Allianz SE’s Mohamed El-Erian said the global financial system is better able to withstand the U.K.’s exit of the European Union than the collapse of major banks in 2008.
“It can be a significant financial shock,” he said of the “Leave” vote Friday in an interview on Bloomberg Television. “But the good news: This is not Lehman. This is not a payment and settlement crisis that results in a sudden stop for the global economy. It is a shock to the institutional set-up. It will cause some major financial moves, and you’re going to see the financial sector move a lot more than technology when the dust settles.”
The pound plunged to the lowest since 1985 and global stocks tumbled after 52 percent of U.K. voters rejected staying in the EU. El-Erian said he hopes the election is a wake-up call to elected officials about how frustrated their citizens are with slow economic growth. Policy makers, immobilized by political tension, have failed to address high debt levels, boost investment in infrastructure and reform labor markets and tax laws, he said earlier this week.
Economists, business executives and some government leaders who spent weeks warning of the risks of a “Leave” vote are now focusing on minimizing the damage and looking beyond immediate market fluctuations. Bob Steel, the chief executive officer of Perella Weinberg Partners, said in an interview that corporations will be resilient in the long term.
‘People Get Organized’
With dealmaking, “there will be a pause as people evaluate, but there won’t be a dramatic change in the trajectory, or a change in the ambitions, of companies,” he said. “The ambitions of companies to build large franchises won’t change. They’ll just be prosecuted in a different way,” he added. “When you have large shocks or surprises, people get organized pretty quickly.”
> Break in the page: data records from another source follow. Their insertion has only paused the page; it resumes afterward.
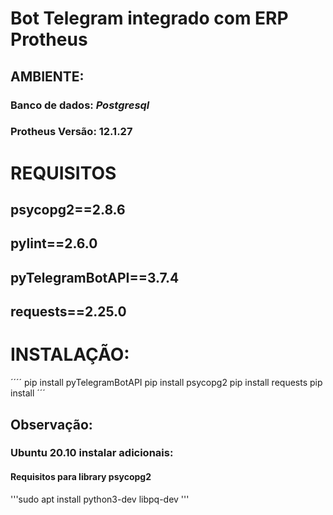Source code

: # Bot Telegram integrado com ERP Protheus

## AMBIENTE:
### Banco de dados: *Postgresql*
### Protheus Versão: 12.1.27

# REQUISITOS
## psycopg2==2.8.6
## pylint==2.6.0
## pyTelegramBotAPI==3.7.4
## requests==2.25.0

# INSTALAÇÃO:
´´´´
pip install pyTelegramBotAPI
pip install psycopg2
pip install requests
pip install 
´´´
## Observação:
### Ubuntu 20.10 instalar adicionais:
#### Requisitos para library psycopg2 
'''sudo apt install python3-dev libpq-dev '''
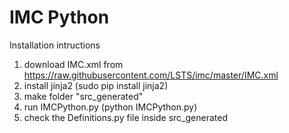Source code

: # IMC Python #

Installation intructions

1. download IMC.xml from https://raw.githubusercontent.com/LSTS/imc/master/IMC.xml
2. install jinja2 (sudo pip install jinja2)
3. make folder "src_generated"
4. run IMCPython.py (python IMCPython.py) 
5. check the Definitions.py file inside src_generated
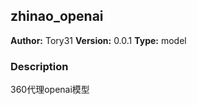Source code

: ## zhinao_openai

**Author:** Tory31
**Version:** 0.0.1
**Type:** model

### Description
360代理openai模型



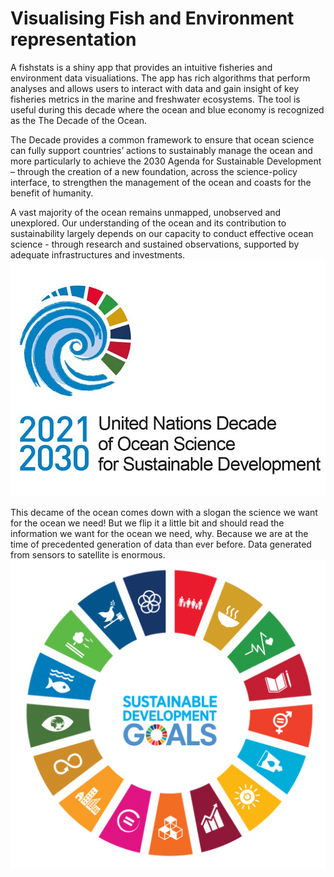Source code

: # Visualising Fish and Environment representation

A fishstats is a shiny app that provides an intuitive fisheries and environment data visualiations. The app has rich algorithms that perform analyses and allows users to interact with data and gain insight of key fisheries metrics in the marine and freshwater ecosystems. The tool is useful during this decade where the ocean and blue economy is recognized as the The Decade of the Ocean.

The Decade provides a common framework to ensure that ocean science can fully support countries’ actions to sustainably manage the ocean and more particularly to achieve the 2030 Agenda for Sustainable Development – through the creation of a new foundation, across the science-policy interface, to strengthen the management of the ocean and coasts for the benefit of humanity.

A vast majority of the ocean remains unmapped, unobserved and unexplored. Our understanding of the ocean and its contribution to sustainability largely depends on our capacity to conduct effective ocean science - through research and sustained observations, supported by adequate infrastructures and investments.
![UN Decade of the OCean](www/un_ocean_decade.jpg)


This decame of the ocean comes down with a slogan the science we want for the ocean we need! But we flip it a little bit and should read the information we want for the ocean we need, why. Because we are at the time of precedented generation of data than ever before. Data generated from sensors to satellite is enormous.
![UN Sustainable Goals](www/SDG-logo.png)
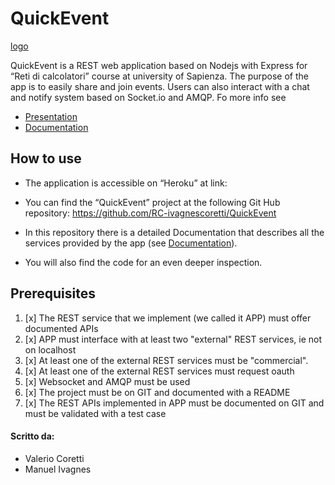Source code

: # QuickEvent
[logo](http://i64.tinypic.com/243hwcn.jpg)

QuickEvent is a REST web application based on Nodejs with Express for “Reti di calcolatori” course at university of Sapienza. 
The purpose of the app is to easily share and join events.
Users can also interact with a chat and notify system based on Socket.io and AMQP. Fo more info see 

- [Presentation]()
- [Documentation](https://github.com/RC-ivagnescoretti/QuickEvent/blob/master/Documentation.md)

## How to use 

- The application is accessible on “Heroku” at link:

- You can find the “QuickEvent” project at the following Git Hub repository:
https://github.com/RC-ivagnescoretti/QuickEvent

- In this repository there is a detailed Documentation that describes all the services provided by the app (see [Documentation](https://github.com/RC-ivagnescoretti/QuickEvent/blob/master/Documentation.md)).

- You will also find the code for an even deeper inspection.

## Prerequisites

1. [x] The REST service that we implement (we called it APP) must offer documented APIs
2. [x] APP must interface with at least two "external" REST services, ie not on localhost
3. [x] At least one of the external REST services must be "commercial".
4. [x] At least one of the external REST services must request oauth
5. [x] Websocket and AMQP must be used
6. [x] The project must be on GIT and documented with a README
7. [x] The REST APIs implemented in APP must be documented on GIT and must be validated with a test case


#### Scritto da: 
- Valerio Coretti
- Manuel Ivagnes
While the S&P 500 dropped 2.3 percent as of 9:56 a.m. in New York, the index is still up slightly since Dec. 31. That compares with a drop of 38 percent in 2008, the year when Lehman Brothers Holdings Inc. failed and other large banks required government bailouts as credit markets froze.
El-Erian said the investors suffering most Friday include funds that made aggressive bets that the pound would climb.
“The last few days have sucked in a lot of people. I think that the levered accounts in particular, the levered longs, are vulnerable,” said El-Erian, who is chief economic adviser at Allianz and also a Bloomberg View columnist.
“You’re going to see lots of margin calls,” he said. “And there isn’t that much liquidity available. I suspect that in lots of places, traders are scrambling right now trying to figure out how to get back onside. So yes, people have been sucked in. Having said that, there’s also cash on the sideline.”